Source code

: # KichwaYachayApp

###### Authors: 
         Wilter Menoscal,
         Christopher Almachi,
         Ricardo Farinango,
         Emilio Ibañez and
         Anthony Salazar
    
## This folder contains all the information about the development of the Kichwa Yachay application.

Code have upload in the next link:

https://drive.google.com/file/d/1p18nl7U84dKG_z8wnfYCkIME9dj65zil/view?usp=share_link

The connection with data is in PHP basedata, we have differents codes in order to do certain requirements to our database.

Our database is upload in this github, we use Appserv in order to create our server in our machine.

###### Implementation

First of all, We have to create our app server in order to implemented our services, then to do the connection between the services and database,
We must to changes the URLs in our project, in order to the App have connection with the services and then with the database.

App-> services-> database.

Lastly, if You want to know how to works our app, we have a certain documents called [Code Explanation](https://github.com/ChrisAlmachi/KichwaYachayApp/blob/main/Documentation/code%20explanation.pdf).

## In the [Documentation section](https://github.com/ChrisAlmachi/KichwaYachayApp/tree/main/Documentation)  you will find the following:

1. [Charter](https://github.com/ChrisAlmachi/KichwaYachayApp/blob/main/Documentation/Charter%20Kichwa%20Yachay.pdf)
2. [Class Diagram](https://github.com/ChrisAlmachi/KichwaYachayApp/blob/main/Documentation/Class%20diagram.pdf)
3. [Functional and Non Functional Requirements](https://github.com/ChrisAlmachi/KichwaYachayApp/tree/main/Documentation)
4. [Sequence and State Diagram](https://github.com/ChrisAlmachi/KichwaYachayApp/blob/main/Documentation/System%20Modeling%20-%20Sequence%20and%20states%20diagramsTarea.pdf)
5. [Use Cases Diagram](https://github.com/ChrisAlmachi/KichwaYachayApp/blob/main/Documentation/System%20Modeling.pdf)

==========

EXERCISE GOAL:
If a line in the listing has "with" in it, report that line.

SOLVED PROBLEM:
The connection with data is in PHP basedata, we have differents codes in order to do certain requirements to our database.
We must to changes the URLs in our project, in order to the App have connection with the services and then with the database.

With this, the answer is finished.